• [Exercise instructions] Task for the records below: please retype exactly and only the lines from the first through the one with "Niech $I$ reprezentuje", with every picture omitted.

Data extracted from a collection:
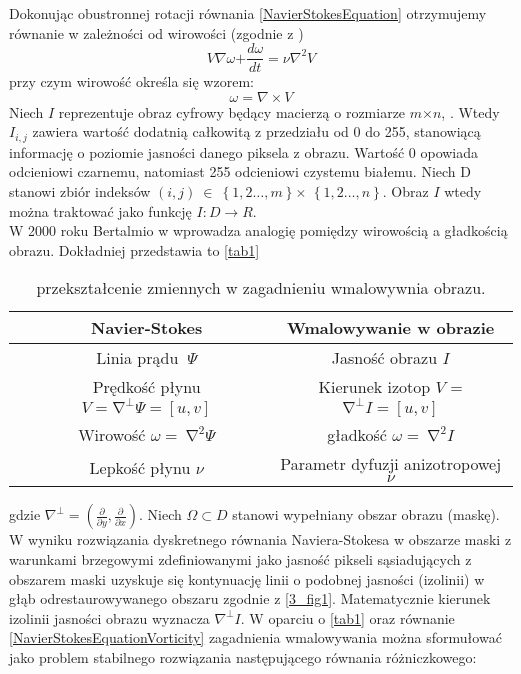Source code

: \documentclass[12pt, twoside, openany]{report}
\theoremstyle{definition}
\begin{document}
Dokonując obustronnej rotacji równania \eqref{NavierStokesEquation} otrzymujemy równanie w zależności od wirowości (zgodnie z \cite{StreamfuntionVorticityForm})
\begin{equation}
V\nabla \omega \mathrm{+}\frac{d\omega }{dt}\mathrm{=}\nu {\nabla }^{\mathrm{2}}V
\label{NavierStokesEquationVorticity}
\end{equation}
przy czym wirowość określa się wzorem:
\begin{equation}
\omega =\nabla \times V
\label{Vorticity}
\end{equation}
Niech $I$ reprezentuje obraz cyfrowy będący macierzą o rozmiarze $m \mathrm{\times} n$, \cite{ebrahimi2012navier}. Wtedy $I_{i,j}$ zawiera wartość dodatnią całkowitą z przedziału od 0 do 255, stanowiącą informację o poziomie jasności danego piksela z obrazu. Wartość 0 opowiada odcieniowi czarnemu, natomiast 255 odcieniowi czystemu białemu. Niech D stanowi zbiór indeksów $(i,j)\ \in \ \left\{1,2\dots ,m\right\} \mathrm{\times}$ $\left\{1,2\dots ,n\right\}$. Obraz $I$ wtedy można traktować jako funkcję $I:D\to R$. \\
W 2000 roku Bertalmio w \cite{BertalmioNavierStokes} wprowadza analogię pomiędzy wirowością a gładkością obrazu. Dokładniej przedstawia to \autoref{tab1}
\begin{table}[!h]
	\centering
	\begin{tabular}{|cc|c|}
	\hline \hline

		& Navier-Stokes
		& Wmalowywanie w obrazie\\ \hline
		
		& Linia prądu $\ \mathit{\Psi}$ &  Jasność obrazu $I$ \\ \hline
	
		& Prędkość płynu $V = {\mathrm{\nabla }}^{\bot }\mathit{\Psi} = [u, v]$  & Kierunek izotop $V$ = ${\mathrm{\nabla }}^{\bot }I = [u, v]$ \\ \hline
		& Wirowość $\omega =\ {\mathrm{\nabla }}^2\mathit{\Psi}$ & gładkość $\omega =\ {\mathrm{\nabla }}^2I$ \\ \hline
		
		& Lepkość płynu $\nu $ & Parametr dyfuzji anizotropowej $\nu $ \\
	\hline
	\end{tabular}
	\caption{przekształcenie zmiennych w zagadnieniu wmalowywnia obrazu.}
	\label{tab1}
\end{table}
gdzie ${\nabla }^{\bot }=(\frac{\partial }{\partial y},\frac{\partial }{\partial x})$.
Niech $\mathit{\Omega}\subset D$ stanowi wypełniany obszar obrazu (maskę). W wyniku rozwiązania dyskretnego równania Naviera-Stokesa w obszarze maski z warunkami brzegowymi zdefiniowanymi jako jasność pikseli sąsiadujących z obszarem maski uzyskuje się kontynuację linii o podobnej jasności (izolinii) w głąb odrestaurowywanego obszaru zgodnie z \autoref{3_fig1}.  Matematycznie kierunek izolinii jasności obrazu wyznacza ${\nabla }^{\bot }I$. W oparciu o \autoref{tab1} oraz równanie  \eqref{NavierStokesEquationVorticity} zagadnienia wmalowywania można sformułować jako problem stabilnego rozwiązania następującego równania różniczkowego:
\end{document}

• [Exercise output]
Source code

: \documentclass[12pt, twoside, openany]{report}
\theoremstyle{definition}
\begin{document}
Dokonując obustronnej rotacji równania \eqref{NavierStokesEquation} otrzymujemy równanie w zależności od wirowości (zgodnie z \cite{StreamfuntionVorticityForm})
\begin{equation}
V\nabla \omega \mathrm{+}\frac{d\omega }{dt}\mathrm{=}\nu {\nabla }^{\mathrm{2}}V
\label{NavierStokesEquationVorticity}
\end{equation}
przy czym wirowość określa się wzorem:
\begin{equation}
\omega =\nabla \times V
\label{Vorticity}
\end{equation}
Niech $I$ reprezentuje obraz cyfrowy będący macierzą o rozmiarze $m \mathrm{\times} n$, \cite{ebrahimi2012navier}. Wtedy $I_{i,j}$ zawiera wartość dodatnią całkowitą z przedziału od 0 do 255, stanowiącą informację o poziomie jasności danego piksela z obrazu. Wartość 0 opowiada odcieniowi czarnemu, natomiast 255 odcieniowi czystemu białemu. Niech D stanowi zbiór indeksów $(i,j)\ \in \ \left\{1,2\dots ,m\right\} \mathrm{\times}$ $\left\{1,2\dots ,n\right\}$. Obraz $I$ wtedy można traktować jako funkcję $I:D\to R$. \\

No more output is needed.